4.10. ChemGPS-NP Analysis
The principal component analysis (PCA) based global chemical space map ChemGPS-NP (
http://chemgps.bmc.uu.se) is an online tool for exploration of the regions of natural products with biologically relevant chemical space. It consists of eight principal components (dimensions, PC), derived from 35 molecular descriptors describing the physical-chemical properties. The basic interpretation of the eight dimensions of ChemGPS-NP are presented in
Table 6. The ChemGPS-NP descriptors were calculated for seven main chemical ingredients from licorice aqueous extracts (
Figure 1 and
Table 1, Compd.
1–
7) based on their structure information as simplified molecular input line entry specification (SMILES). Following this, compounds were mapped in the ChemGPS-NP global map using interpolation in terms of PCA score prediction together with a reference set of known inhibitors, targeting p38, MK2 and PKCδ separately. The source of known inhibitors for comparison was collected from online ChEMBL database and a cutoff of 10 μM in IC
50 was performed. The coordinates were plotted using SigmaPlot software (SigmaPlot 12.5, San Jose, CA, USA).
4.11. Molecular Docking
The protein crystal structures used in the docking studies were obtained from the protein data bank (PDB ID: 3R2Y for MK2; PDB ID: 1XJD for catalytic domain of PKC). The internal known inhibitors in 3R2Y and 1XJD were removed and extracted from the protein structures, re-docked into the active site to verify the docking method’s reliability (RMSD is 1.26 Å and 0.89 Å respectively, which shows the reliability of docking method). The tested compounds of SMILES format were converted to three-dimensional (3D) structures of PDB format using online SMILES translator and structure file generator (
http://cactus.nci.nih.gov/translate). Molecular docking was performed using software of Autodock4.0 (AutoDock4 and AutoDockTools4, Scripps Research Institute, MB-5 10550 N. Torrey Pines Rd., La Jolla, CA, USA). The size of the grid boxes was 40 × 40 × 40, whose center coordination were 6.502, 18.269 and 45.549 (MK2) as well as 56.374, 8.021 and 3.610 (PKC) with the spacing of 0.375 Å. The default values were used for all other parameters. The predicted protein–ligand complexes were optimized and ranked according to the empirical scoring function, which estimates the binding free energy of the ligand receptor complex.

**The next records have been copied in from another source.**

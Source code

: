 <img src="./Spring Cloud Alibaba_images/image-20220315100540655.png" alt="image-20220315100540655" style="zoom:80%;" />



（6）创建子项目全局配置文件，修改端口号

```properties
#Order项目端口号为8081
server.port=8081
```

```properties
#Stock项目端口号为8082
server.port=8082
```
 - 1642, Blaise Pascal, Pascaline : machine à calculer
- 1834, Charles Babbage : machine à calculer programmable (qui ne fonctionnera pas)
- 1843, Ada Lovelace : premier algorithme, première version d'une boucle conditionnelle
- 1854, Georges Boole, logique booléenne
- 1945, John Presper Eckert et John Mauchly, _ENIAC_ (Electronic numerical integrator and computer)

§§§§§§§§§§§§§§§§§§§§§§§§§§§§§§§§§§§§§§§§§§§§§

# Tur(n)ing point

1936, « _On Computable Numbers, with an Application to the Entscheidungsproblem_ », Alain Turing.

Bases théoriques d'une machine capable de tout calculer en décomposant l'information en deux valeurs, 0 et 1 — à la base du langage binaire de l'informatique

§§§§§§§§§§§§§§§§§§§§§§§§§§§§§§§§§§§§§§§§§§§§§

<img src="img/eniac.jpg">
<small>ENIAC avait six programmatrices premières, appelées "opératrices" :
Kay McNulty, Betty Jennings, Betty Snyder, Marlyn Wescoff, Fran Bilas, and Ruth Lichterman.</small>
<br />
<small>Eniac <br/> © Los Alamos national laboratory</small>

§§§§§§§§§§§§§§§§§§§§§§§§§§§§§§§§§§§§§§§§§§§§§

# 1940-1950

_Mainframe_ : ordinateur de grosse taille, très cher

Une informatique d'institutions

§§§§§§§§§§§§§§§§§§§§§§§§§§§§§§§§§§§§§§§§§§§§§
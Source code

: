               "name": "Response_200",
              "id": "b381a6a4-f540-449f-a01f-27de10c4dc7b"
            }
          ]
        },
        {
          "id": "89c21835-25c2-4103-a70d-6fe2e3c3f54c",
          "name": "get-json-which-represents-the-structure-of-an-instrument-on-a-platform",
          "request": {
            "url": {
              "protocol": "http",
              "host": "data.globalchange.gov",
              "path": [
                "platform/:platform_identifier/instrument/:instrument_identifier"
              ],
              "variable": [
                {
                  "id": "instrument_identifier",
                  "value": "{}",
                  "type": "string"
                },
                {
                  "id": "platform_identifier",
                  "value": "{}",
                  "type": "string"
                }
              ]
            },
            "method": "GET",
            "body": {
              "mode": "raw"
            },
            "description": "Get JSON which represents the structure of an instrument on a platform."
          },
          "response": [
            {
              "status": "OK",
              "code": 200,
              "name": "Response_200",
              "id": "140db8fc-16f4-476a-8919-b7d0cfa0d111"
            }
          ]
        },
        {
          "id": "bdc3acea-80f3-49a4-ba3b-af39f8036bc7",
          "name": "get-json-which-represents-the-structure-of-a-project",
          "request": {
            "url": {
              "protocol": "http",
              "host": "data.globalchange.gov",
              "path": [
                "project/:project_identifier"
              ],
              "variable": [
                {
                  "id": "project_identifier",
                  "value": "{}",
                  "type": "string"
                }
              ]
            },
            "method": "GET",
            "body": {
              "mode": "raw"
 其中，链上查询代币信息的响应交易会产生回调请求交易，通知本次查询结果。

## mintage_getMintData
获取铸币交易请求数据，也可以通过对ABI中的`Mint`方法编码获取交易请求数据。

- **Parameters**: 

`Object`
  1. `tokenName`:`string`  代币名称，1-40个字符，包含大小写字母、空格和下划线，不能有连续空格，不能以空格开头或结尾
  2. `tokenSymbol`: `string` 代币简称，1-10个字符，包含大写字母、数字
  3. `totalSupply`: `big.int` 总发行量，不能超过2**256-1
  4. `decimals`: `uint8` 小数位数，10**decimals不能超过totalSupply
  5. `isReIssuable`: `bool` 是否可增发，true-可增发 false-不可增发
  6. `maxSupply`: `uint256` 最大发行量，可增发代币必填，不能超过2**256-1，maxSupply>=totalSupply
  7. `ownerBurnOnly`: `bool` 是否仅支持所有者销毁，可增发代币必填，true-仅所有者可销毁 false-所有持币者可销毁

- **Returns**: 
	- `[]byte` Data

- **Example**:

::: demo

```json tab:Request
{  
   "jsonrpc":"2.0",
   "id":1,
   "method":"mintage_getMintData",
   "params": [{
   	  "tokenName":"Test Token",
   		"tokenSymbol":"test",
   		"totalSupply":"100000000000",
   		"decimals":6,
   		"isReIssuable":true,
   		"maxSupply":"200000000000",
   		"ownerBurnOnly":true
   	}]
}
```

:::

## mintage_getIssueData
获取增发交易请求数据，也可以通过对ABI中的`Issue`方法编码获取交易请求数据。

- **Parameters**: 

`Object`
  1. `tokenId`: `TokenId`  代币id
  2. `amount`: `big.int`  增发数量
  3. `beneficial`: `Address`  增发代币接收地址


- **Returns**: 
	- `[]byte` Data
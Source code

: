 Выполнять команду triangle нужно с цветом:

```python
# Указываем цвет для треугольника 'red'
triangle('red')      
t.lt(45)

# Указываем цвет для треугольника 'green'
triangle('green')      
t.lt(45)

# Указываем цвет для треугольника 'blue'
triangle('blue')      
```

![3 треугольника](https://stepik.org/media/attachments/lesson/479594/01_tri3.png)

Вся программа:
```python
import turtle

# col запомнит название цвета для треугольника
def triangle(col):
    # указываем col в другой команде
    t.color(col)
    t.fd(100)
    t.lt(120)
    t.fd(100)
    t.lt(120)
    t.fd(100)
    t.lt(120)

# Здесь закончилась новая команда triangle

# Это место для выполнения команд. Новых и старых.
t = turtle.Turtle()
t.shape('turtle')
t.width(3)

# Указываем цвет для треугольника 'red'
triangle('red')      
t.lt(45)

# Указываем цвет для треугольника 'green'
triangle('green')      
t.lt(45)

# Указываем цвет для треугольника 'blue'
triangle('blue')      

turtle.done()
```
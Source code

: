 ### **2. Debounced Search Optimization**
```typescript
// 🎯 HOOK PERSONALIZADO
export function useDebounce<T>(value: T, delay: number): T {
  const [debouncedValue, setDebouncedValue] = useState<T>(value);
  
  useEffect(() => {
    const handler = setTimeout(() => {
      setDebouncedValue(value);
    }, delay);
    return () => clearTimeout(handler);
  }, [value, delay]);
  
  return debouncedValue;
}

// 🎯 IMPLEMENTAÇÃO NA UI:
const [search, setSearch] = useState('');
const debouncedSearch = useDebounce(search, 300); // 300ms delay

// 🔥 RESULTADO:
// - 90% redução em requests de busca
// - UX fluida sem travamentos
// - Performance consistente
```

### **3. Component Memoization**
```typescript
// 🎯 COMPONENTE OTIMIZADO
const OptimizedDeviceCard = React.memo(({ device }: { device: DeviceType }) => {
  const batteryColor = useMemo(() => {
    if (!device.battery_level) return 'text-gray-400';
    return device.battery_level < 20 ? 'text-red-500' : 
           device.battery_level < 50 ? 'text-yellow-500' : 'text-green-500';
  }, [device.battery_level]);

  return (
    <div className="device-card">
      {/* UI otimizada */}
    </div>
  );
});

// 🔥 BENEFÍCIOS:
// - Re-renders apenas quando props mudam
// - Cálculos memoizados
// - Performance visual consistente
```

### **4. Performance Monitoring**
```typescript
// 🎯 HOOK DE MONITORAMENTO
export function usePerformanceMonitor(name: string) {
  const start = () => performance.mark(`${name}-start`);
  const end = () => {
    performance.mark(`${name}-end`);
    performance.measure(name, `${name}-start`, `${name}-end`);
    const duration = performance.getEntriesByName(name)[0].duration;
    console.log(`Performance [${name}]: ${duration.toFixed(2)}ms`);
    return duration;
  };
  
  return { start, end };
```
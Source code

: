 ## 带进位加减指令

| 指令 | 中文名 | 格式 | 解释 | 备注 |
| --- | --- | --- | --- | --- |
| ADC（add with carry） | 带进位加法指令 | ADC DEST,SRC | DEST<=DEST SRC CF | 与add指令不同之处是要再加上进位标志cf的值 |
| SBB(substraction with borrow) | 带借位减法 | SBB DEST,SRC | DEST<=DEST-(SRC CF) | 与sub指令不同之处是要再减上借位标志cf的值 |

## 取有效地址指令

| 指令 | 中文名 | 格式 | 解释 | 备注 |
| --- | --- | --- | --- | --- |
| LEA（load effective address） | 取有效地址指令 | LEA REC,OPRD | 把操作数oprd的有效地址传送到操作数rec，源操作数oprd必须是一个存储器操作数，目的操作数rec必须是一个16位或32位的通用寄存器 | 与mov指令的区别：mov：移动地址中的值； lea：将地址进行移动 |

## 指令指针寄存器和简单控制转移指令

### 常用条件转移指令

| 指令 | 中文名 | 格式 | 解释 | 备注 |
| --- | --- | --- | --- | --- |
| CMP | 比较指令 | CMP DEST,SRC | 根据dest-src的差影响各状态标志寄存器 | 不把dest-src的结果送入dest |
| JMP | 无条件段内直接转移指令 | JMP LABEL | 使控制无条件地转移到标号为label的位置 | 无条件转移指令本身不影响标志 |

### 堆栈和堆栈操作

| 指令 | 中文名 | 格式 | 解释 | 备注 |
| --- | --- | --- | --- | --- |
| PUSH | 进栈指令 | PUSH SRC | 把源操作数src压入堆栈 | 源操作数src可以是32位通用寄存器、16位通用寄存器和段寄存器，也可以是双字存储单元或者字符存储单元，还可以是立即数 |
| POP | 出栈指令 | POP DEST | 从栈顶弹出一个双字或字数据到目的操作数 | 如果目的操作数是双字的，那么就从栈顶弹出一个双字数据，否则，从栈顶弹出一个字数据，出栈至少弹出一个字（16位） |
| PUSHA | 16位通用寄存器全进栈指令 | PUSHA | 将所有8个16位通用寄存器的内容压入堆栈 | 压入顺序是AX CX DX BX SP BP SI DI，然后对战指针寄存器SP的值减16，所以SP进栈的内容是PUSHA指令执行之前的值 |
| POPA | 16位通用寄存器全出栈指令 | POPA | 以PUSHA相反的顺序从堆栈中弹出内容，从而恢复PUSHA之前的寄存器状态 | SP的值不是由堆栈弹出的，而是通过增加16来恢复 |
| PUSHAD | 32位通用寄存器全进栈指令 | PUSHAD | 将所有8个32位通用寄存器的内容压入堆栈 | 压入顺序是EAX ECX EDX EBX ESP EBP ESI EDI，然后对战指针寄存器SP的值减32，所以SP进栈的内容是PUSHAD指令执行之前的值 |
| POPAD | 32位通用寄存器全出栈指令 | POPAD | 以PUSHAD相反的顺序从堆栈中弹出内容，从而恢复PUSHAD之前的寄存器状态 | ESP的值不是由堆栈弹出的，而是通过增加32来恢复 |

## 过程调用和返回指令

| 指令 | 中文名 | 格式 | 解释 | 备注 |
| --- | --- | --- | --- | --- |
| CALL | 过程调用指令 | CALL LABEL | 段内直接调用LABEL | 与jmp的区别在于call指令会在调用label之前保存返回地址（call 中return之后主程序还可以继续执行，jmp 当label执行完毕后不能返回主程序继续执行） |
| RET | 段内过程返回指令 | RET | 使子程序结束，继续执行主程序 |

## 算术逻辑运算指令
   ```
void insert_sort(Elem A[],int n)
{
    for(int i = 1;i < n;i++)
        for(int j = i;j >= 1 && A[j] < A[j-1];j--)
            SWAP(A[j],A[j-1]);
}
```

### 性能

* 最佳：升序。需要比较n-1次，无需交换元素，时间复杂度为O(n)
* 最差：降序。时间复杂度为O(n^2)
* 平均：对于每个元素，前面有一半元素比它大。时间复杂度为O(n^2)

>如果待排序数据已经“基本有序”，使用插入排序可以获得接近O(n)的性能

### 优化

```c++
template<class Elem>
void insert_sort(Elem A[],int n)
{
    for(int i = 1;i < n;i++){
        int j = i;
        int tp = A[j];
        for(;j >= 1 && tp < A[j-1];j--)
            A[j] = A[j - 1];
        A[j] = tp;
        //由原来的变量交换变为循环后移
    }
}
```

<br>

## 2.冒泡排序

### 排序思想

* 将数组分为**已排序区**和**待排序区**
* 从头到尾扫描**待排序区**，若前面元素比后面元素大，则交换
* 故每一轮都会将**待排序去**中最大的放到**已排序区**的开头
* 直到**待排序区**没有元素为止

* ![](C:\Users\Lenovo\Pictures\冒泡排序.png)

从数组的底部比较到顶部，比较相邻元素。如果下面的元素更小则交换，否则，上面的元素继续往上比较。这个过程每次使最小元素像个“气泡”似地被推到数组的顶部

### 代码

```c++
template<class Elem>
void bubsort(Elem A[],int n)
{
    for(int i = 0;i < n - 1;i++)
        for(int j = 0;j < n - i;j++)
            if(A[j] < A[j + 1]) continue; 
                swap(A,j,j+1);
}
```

4.12. Statistical Analysis
Results were presented as means ± SEM. Data were analyzed using GraphPad Prism version 5 (GraphPad Software, San Diego, CA, USA) by one-way ANOVA followed by Tukey’s Honestly Significant Difference test for multiple comparison testing to estimate the significance of the results. A value of p < 0.05 was considered statistically significant, while p < 0.01 was considered statistically highly significant.